Although the initial premise of Turlough needing to kill the Doctor was narratively a suspect one from a potential companion’s perspective, the more self-serving and cynical nature of the character was a fascinating thread that set him apart from others even if he didn’t receive the most rounded characterisation during his televised tenure and too often was relegated to sulking shiftily in the background. Fortunately, the audio medium has allowed Turlough to truly shine as a character from the very beginning, and Mark Strickson gives one of his most enthusiastic performances that highlights just how much Turlough has begun to change for the better since joining the Doctor while questioning if the old Turlough would like the man he has since become.

Each installment of this series allows thorough exploration of the inner workings and thoughts of the featured character, but this notion is spectacularly brought to the forefront with the addition of the Novelisor Huxley played so brilliantly by Alex Lowe. What unfolds is not a simple retelling of a narrative so much as an impassioned discussion about the best way to tell the story occurring in the present tense. Turlough is understandably irritated to no end about having his every thought stated, questioned, and chronicled, but whether Huxley simply elaborates on the style of Turlough’s intonations or offers greater insight into the true actions he provides a fascinating look at the role of a narrator in general and emphasises everything that makes Turlough so unique. The fact that Huxley feels somewhat let down by the fact that he has attached to Turlough rather the Doctor only further fleshes out the fascinating dynamic these two create, and the fact that all Novelisors form mental links with their subjects while remaining in telepathic contact with the others to add to the universe’s ongoing narrative hints at the dedication to their race’s calling regardless of their subjects’ own thoughts on the matter.

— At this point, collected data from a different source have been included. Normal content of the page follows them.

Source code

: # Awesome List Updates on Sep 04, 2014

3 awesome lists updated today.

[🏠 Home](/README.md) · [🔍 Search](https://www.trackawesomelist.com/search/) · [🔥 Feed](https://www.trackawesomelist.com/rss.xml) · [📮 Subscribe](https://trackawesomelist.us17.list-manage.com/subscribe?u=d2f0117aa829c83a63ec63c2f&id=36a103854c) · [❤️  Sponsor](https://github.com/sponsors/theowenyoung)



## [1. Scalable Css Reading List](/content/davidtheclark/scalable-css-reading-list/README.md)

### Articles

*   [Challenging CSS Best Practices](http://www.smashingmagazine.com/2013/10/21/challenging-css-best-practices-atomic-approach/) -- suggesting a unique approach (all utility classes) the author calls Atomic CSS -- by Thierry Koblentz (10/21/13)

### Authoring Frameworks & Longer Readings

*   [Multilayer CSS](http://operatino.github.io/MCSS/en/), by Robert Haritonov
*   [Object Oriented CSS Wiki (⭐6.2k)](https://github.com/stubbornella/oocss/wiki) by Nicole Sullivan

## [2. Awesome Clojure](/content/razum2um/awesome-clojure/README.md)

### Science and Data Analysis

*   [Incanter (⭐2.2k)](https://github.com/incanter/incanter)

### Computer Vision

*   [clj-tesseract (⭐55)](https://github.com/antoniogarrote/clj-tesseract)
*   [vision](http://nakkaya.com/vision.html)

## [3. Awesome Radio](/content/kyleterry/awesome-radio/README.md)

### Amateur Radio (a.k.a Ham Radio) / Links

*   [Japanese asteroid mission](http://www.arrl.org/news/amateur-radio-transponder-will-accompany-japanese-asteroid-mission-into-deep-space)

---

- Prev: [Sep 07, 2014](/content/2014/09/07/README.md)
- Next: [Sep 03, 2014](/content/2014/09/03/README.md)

The first episode is filled with immense visuals befitting of Magrs’s lofty reputation, and the story of dimensional transcendentalism being brought into the universe to stop the aggressive expansion of one species at the dawn of time without engaging hostilities is brilliantly conceived with the barrier between universes looking like a ringpull imaginatively ingenious. Yet as Turlough recounts the events that led him to this situation with hilarious but loving impressions of the Fifth Doctor and Tegan that feature perfect words and mannerisms to lend verisimilitude to both, it’s Huxely’s revelation that he can flash forward and allow speech through the future tense as well which sends ‘Ringpullworld’ into another level of storytelling completely. Huxley suggests that there are three distinct possible outcomes here, and Turlough soon takes up the mantle of narrating the very best outcome, becoming more comfortable with the prospect of speaking in this tense as he progresses and realising only at the end that this may not ultimately be how events play out despite his confidence. That the story ends without a true resolution decided may leave some listeners feeling unfulfilled, but as the culmination of a brilliant and audacious experiment with storytelling it’s wholly fitting and once more allows the character of Turlough and his utter belief in the Doctor to shine all that more brightly. This is without a doubt the epitome of what The Companion Chronicles can achieve, and the writing, direction, sound design, and acting that all emphasise characterisation and the quips of interaction amidst a gorgeously visual and dangerous backdrop excel on every front.